Repeat exactly the lines from the one containing "受了挫折我也去改变，但改变的" through the last line of the records below, both included, and nothing else.

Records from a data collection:
↓↓↓

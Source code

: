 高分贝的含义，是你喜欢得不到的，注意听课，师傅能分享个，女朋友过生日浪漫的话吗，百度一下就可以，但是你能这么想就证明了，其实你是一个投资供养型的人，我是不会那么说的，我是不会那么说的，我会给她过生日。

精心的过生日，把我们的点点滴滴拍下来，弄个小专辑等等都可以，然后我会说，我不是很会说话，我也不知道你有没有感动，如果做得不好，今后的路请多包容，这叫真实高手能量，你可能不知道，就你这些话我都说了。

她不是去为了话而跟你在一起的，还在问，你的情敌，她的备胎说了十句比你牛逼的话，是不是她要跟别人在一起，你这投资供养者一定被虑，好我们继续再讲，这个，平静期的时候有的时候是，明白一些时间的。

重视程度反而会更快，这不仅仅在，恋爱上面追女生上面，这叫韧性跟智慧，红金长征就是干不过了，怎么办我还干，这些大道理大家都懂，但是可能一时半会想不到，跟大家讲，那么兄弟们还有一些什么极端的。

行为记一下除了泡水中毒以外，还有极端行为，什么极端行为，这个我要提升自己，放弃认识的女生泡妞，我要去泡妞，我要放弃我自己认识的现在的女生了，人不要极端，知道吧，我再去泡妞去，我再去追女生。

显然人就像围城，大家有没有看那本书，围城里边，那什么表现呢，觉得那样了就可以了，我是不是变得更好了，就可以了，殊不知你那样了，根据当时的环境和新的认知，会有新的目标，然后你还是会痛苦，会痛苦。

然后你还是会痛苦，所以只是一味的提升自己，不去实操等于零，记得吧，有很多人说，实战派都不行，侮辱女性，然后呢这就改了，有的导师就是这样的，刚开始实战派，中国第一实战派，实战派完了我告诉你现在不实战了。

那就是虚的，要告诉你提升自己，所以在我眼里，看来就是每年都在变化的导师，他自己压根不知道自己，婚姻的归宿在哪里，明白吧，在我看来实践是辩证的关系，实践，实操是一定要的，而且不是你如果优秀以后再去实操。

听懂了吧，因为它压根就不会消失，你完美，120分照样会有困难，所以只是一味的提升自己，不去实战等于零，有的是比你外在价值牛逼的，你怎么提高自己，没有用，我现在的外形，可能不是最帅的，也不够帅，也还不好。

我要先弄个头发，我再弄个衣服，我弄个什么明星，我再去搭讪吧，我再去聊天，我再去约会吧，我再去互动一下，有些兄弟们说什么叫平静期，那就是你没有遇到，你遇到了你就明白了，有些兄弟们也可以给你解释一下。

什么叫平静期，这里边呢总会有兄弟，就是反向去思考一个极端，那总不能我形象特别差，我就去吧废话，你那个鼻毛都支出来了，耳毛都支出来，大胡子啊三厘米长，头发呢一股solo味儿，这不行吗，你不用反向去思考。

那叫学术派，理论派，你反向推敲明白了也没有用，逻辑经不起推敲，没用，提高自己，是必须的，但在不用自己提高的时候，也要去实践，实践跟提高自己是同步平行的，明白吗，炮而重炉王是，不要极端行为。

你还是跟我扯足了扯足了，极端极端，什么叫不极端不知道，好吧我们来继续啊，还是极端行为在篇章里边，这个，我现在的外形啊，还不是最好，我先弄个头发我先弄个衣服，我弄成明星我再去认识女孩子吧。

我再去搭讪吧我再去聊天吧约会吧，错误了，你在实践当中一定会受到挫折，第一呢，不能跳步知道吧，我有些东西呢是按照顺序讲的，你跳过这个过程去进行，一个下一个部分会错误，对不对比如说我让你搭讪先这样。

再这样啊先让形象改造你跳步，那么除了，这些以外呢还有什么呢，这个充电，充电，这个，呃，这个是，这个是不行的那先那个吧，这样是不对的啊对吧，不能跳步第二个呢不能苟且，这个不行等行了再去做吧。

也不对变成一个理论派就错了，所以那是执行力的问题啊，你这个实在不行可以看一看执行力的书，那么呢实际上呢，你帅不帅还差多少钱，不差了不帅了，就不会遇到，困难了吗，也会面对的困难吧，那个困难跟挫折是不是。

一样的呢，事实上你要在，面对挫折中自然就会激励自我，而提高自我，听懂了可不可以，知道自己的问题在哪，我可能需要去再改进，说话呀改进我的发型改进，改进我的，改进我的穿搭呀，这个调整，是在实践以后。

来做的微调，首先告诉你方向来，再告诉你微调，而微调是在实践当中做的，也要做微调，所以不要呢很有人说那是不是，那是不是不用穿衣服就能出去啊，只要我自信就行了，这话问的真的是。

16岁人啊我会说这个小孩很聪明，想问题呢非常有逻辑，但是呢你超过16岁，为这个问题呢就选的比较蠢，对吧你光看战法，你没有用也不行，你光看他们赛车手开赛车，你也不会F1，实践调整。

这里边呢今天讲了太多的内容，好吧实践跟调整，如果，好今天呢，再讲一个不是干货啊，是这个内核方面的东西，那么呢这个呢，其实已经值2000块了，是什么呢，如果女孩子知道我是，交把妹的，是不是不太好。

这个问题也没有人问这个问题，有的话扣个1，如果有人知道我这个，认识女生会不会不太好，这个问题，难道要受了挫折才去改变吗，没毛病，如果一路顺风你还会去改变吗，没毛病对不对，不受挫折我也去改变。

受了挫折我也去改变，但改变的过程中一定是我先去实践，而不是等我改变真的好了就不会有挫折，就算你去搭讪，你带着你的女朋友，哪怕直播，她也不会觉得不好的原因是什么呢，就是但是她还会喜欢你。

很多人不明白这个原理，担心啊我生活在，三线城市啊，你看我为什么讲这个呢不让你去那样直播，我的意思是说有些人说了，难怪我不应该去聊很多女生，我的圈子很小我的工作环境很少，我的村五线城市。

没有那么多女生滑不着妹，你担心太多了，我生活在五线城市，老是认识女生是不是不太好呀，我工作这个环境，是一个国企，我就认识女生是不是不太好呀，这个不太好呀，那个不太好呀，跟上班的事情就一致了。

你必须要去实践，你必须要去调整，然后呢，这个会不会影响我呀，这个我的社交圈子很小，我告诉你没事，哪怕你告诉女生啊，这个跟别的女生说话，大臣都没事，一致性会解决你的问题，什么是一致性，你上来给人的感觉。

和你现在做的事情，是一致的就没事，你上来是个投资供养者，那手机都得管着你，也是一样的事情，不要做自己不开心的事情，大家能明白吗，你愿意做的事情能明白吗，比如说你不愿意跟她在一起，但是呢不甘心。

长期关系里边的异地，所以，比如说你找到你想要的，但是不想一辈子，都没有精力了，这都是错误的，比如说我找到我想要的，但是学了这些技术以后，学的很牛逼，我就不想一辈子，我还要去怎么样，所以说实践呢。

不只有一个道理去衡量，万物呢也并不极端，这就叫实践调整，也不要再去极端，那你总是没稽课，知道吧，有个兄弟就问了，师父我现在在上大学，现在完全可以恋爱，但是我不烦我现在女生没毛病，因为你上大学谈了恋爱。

↑↑↑

_COMPLETED EXERCISE_
受了挫折我也去改变，但改变的过程中一定是我先去实践，而不是等我改变真的好了就不会有挫折，就算你去搭讪，你带着你的女朋友，哪怕直播，她也不会觉得不好的原因是什么呢，就是但是她还会喜欢你。

很多人不明白这个原理，担心啊我生活在，三线城市啊，你看我为什么讲这个呢不让你去那样直播，我的意思是说有些人说了，难怪我不应该去聊很多女生，我的圈子很小我的工作环境很少，我的村五线城市。

没有那么多女生滑不着妹，你担心太多了，我生活在五线城市，老是认识女生是不是不太好呀，我工作这个环境，是一个国企，我就认识女生是不是不太好呀，这个不太好呀，那个不太好呀，跟上班的事情就一致了。

你必须要去实践，你必须要去调整，然后呢，这个会不会影响我呀，这个我的社交圈子很小，我告诉你没事，哪怕你告诉女生啊，这个跟别的女生说话，大臣都没事，一致性会解决你的问题，什么是一致性，你上来给人的感觉。

和你现在做的事情，是一致的就没事，你上来是个投资供养者，那手机都得管着你，也是一样的事情，不要做自己不开心的事情，大家能明白吗，你愿意做的事情能明白吗，比如说你不愿意跟她在一起，但是呢不甘心。

长期关系里边的异地，所以，比如说你找到你想要的，但是不想一辈子，都没有精力了，这都是错误的，比如说我找到我想要的，但是学了这些技术以后，学的很牛逼，我就不想一辈子，我还要去怎么样，所以说实践呢。

不只有一个道理去衡量，万物呢也并不极端，这就叫实践调整，也不要再去极端，那你总是没稽课，知道吧，有个兄弟就问了，师父我现在在上大学，现在完全可以恋爱，但是我不烦我现在女生没毛病，因为你上大学谈了恋爱。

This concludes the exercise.